Triple vainqueur du Tour des Flandres en 2020, 2022 et 2024, Van der Poel n’a pas réussi à empêcher Pogačar de décrocher son second titre l’an dernier.
Les attentes sont élevées pour que Pogačar ajoute à sa récente victoire à Milan-San Remo un troisième triomphe record en Belgique ce dimanche.
Après sa dure course à San Remo, où une chute avant la Cipressa et les blessures qui en ont découlé ont sérieusement entamé ses chances de rivaliser avec Pogačar dans de bonnes conditions, ainsi que la présence d’Evenepoel et d’un Wout van Aert en forme, Van der Poel était clairement prudent quant à sa capacité à battre le champion du monde en titre.
« C’est Tadej, je pense que c’est très clair, les ‘grands quatre’ sont peut-être en réalité le ‘grand un’ aujourd’hui », a déclaré Van der Poel à Eurosport avant la course à Anvers dimanche matin. « Je pense qu’il est d’un niveau supérieur à tous les autres. »
« Il était également évident lors de ses deux dernières victoires ici que personne n’avait de réponse quand il a attaqué à Kwaremont, cela va être très difficile de le battre, mais c’est la course, donc on ne sait jamais. »

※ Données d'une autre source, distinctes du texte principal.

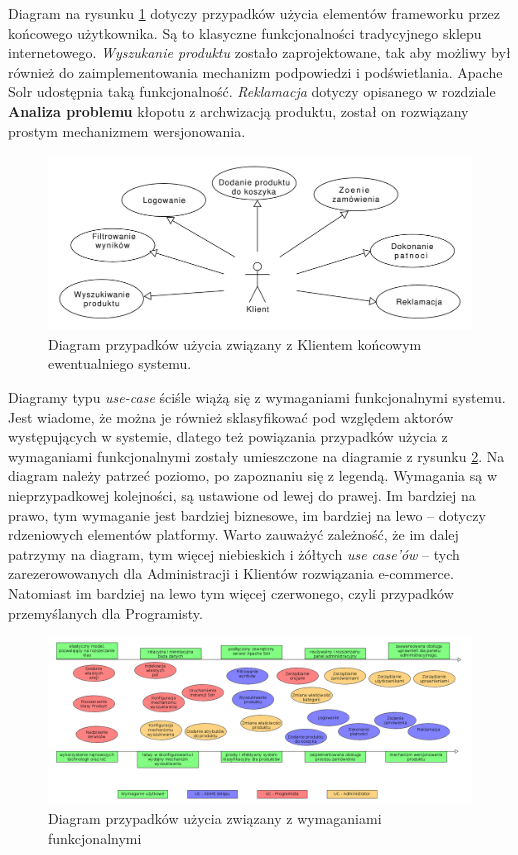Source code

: Diagram na rysunku \ref{useCaseCustomer} dotyczy przypadków użycia elementów frameworku przez końcowego użytkownika. Są to klasyczne funkcjonalności tradycyjnego sklepu internetowego. \textit{Wyszukanie produktu} zostało zaprojektowane, tak aby możliwy był również do zaimplementowania mechanizm podpowiedzi i podświetlania. Apache Solr udostępnia taką funkcjonalność. \textit{Reklamacja} dotyczy opisanego w rozdziale \textbf{Analiza problemu} kłopotu z archwizacją produktu, został on rozwiązany prostym mechanizmem wersjonowania. 
\begin{figure}
	\begin{center}
		\includegraphics[width=1\textwidth]{uccustomer.pdf}
	\end{center}
	\caption{{\color{black}Diagram przypadków użycia związany z Klientem końcowym ewentualniego systemu.}} \label{useCaseCustomer}
\end{figure}

Diagramy typu \textit{use-case} ściśle wiążą się z wymaganiami funkcjonalnymi systemu. Jest wiadome, że można je również sklasyfikować pod względem aktorów występujących w systemie, dlatego też powiązania przypadków użycia z wymaganiami funkcjonalnymi zostały umieszczone na diagramie z rysunku \ref{wymtoUC}. Na diagram należy patrzeć poziomo, po zapoznaniu się z legendą. Wymagania są w nieprzypadkowej kolejności, są ustawione od lewej do prawej. Im bardziej na prawo, tym wymaganie jest bardziej biznesowe, im bardziej na lewo -- dotyczy rdzeniowych elementów platformy. Warto zauważyć zależność, że im dalej patrzymy na diagram, tym więcej niebieskich i żółtych \textit{use case'ów} -- tych zarezerowowanych dla Administracji i Klientów rozwiązania e-commerce. Natomiast im bardziej na lewo tym więcej czerwonego, czyli przypadków przemyślanych dla Programisty.
\begin{figure}
	\begin{center}
		\includegraphics[angle=270,scale=0.4]{wymToUC.png}
	\end{center}
	\caption{{\color{black}Diagram przypadków użycia związany z wymaganiami funkcjonalnymi}} \label{wymtoUC}
\end{figure}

Concernant la possibilité de courir plus défensivement, Van der Poel a exclu cette option, affirmant : « Ça dépend de mes jambes. Si j’ai les jambes, je cours toujours de manière agressive. Je ne pense pas que ce soit une bonne chose d’avoir peur et de ne pas rouler avec lui. »
« Bien sûr, il est le plus fort, mais je suis toujours là pour essayer de créer la course. Nous verrons si j’ai les jambes ou non. »

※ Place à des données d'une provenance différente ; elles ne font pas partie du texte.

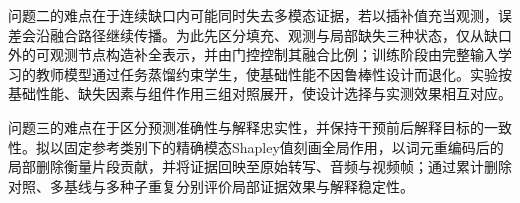 问题二的难点在于连续缺口内可能同时失去多模态证据，若以插补值充当观测，误差会沿融合路径继续传播。为此先区分填充、观测与局部缺失三种状态，仅从缺口外的可观测节点构造补全表示，并由门控控制其融合比例；训练阶段由完整输入学习的教师模型通过任务蒸馏约束学生，使基础性能不因鲁棒性设计而退化。实验按基础性能、缺失因素与组件作用三组对照展开，使设计选择与实测效果相互对应。

问题三的难点在于区分预测准确性与解释忠实性，并保持干预前后解释目标的一致性。拟以固定参考类别下的精确模态Shapley值刻画全局作用，以词元重编码后的局部删除衡量片段贡献，并将证据回映至原始转写、音频与视频帧；通过累计删除对照、多基线与多种子重复分别评价局部证据效果与解释稳定性。
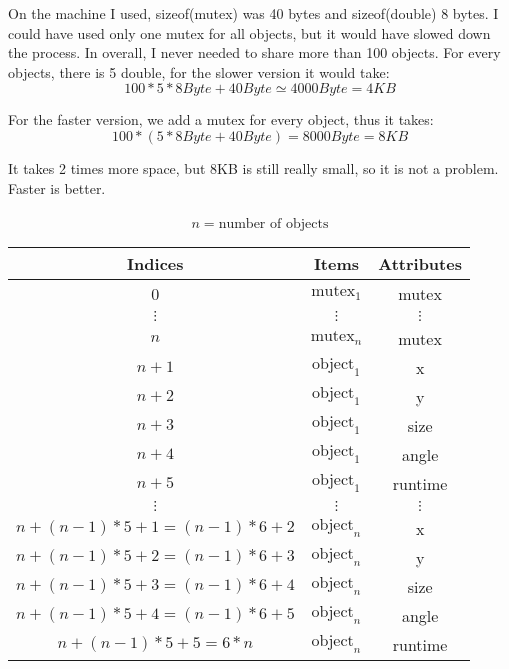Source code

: On the machine I used, sizeof(mutex) was 40 bytes and sizeof(double) 8 
bytes. I could have used only one mutex for all objects, but it would 
have slowed down the process. In overall, I never needed to share more 
than 100 objects. For every objects, there is 5 double, for the slower 
version it would take:
\begin{displaymath}
                100 * 5 * 8Byte +40Byte \simeq 4000 Byte = 4 KB 
\end{displaymath}

For the faster version, we add a mutex for every object, thus it takes:
\begin{displaymath}
                        100 * (5*8Byte +40Byte) = 8000Byte = 8KB
\end{displaymath}

It takes 2 times more space, but 8KB is still really small, so it is 
not a problem. Faster is better.
\\
\\
\begin{displaymath}
    n = \mbox{number of objects}
\end{displaymath}
\begin{center}
\begin{tabular}{c|c|c}
\label{tab:mosm:ms}
   {\bf Indices }   & {\bf Items }  & {\bf Attributes} \\ \hline
   0                & $\mbox{mutex}_1$  & mutex \\ \hline
   $\vdots$         & $\vdots$          & $\vdots$      \\ \hline  
   $n$              & $\mbox{mutex}_n$  & mutex \\ \hline
   $n+1$            & $\mbox{object}_1$ & x \\ \hline
   $n+2$            & $\mbox{object}_1$ & y \\ \hline
   $n+3$            & $\mbox{object}_1$ & size \\ \hline 
   $n+4$            & $\mbox{object}_1$ & angle \\ \hline
   $n+5$            & $\mbox{object}_1$ & runtime \\ \hline
   $\vdots$         & $\vdots$ & $\vdots$ \\ \hline
   $n + (n-1)*5 +1 = (n-1)*6+2 $ & $\mbox{object}_n$ & x \\ \hline
   $n + (n-1)*5 +2 = (n-1)*6+3$ & $\mbox{object}_n$ & y \\ \hline
   $n + (n-1)*5 +3 = (n-1)*6+4$ & $\mbox{object}_n$ & size \\ \hline 
   $n + (n-1)*5 +4 = (n-1)*6+5$ & $\mbox{object}_n$ & angle \\ \hline
   $n + (n-1)*5 +5 = 6*n$ & $\mbox{object}_n$ & runtime
\end{tabular}
\end{center}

Alors que les duels entre Van der Poel et Pogačar ont rythmé les classiques depuis plusieurs années, l’arrivée de Remco Evenepoel ajoute une nouvelle dimension à cette bataille, tandis que Van Aert constitue aussi un facteur potentiellement très dangereux. Van der Poel reconnaît les chances d’Evenepoel dans la plus grande course cycliste de Belgique, et son avis est mitigé quant à la présence de celui-ci.

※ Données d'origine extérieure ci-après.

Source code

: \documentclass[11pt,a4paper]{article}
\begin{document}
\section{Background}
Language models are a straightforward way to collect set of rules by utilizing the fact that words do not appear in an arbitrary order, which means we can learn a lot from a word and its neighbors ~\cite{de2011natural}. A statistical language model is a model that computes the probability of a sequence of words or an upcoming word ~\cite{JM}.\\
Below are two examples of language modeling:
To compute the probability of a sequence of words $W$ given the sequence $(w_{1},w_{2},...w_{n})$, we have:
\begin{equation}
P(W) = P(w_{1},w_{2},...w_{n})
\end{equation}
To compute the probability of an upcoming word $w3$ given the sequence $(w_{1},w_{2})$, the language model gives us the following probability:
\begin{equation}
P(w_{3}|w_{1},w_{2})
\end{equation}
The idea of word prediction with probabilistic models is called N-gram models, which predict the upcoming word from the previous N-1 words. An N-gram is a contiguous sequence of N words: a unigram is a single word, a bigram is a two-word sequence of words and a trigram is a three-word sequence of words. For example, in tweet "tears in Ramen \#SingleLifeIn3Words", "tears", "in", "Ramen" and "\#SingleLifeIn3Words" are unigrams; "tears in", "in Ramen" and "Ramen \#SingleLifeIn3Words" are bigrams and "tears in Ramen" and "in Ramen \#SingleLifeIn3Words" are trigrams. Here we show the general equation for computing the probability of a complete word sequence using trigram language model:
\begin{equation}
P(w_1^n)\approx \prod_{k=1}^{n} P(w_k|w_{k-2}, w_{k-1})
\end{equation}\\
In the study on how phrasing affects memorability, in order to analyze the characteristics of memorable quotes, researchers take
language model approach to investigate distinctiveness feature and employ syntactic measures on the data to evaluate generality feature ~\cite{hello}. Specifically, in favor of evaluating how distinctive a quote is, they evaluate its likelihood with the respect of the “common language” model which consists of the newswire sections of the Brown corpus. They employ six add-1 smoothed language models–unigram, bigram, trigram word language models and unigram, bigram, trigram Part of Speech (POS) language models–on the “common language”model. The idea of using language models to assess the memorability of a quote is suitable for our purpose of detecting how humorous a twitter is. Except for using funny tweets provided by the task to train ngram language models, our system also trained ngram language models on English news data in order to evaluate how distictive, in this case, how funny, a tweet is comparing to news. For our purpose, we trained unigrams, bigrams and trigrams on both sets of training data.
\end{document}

« Cela dépend, si je suis deuxième derrière lui, ce n’est pas une bonne chose, » a-t-il plaisanté à Eurosport.
« Tout le monde connaît son talent et à quel point il est bon, surtout dans les courses d’un jour. Donc pour moi, ce n’est pas un problème, c’est sa première fois, il sera là. »
« Il est peut-être le plus grand candidat à la victoire après Pogačar. »
Concernant sa capacité à être le seul à arrêter Pogačar, le Néerlandais a répondu : « J’espère que oui, mais nous verrons cela après la course. »
« Comme je l’ai dit, les deux dernières fois, je n’ai pas pu suivre, donc espérons que ce sera différent aujourd’hui. »
Points à retenir
- Van der Poel considère Pogačar comme le principal adversaire, mais ne sous-estime pas Evenepoel.
- Les chutes peuvent changer une course, rappelant que le cyclisme est imprévisible.
- La stratégie joue un rôle crucial, mais il est difficile de rester calculateur dans le feu de l’action.
- Les duels entre ces coureurs renommés ajoutent une dimension spectaculaire aux classiques.
En somme, la dynamique de la course pourrait bien évoluer, et il est toujours captivant d’observer comment les athlètes s’adaptent aux défis. Peut-être nous réserve-t-on de belles surprises pour cette édition. Après tout, le cyclisme n’est pas qu’une question de force, mais aussi de stratégie et d’opportunité. Seule l’évolution des événements nous le dira, et c’est cette incertitude qui fait tout le charme de ce sport.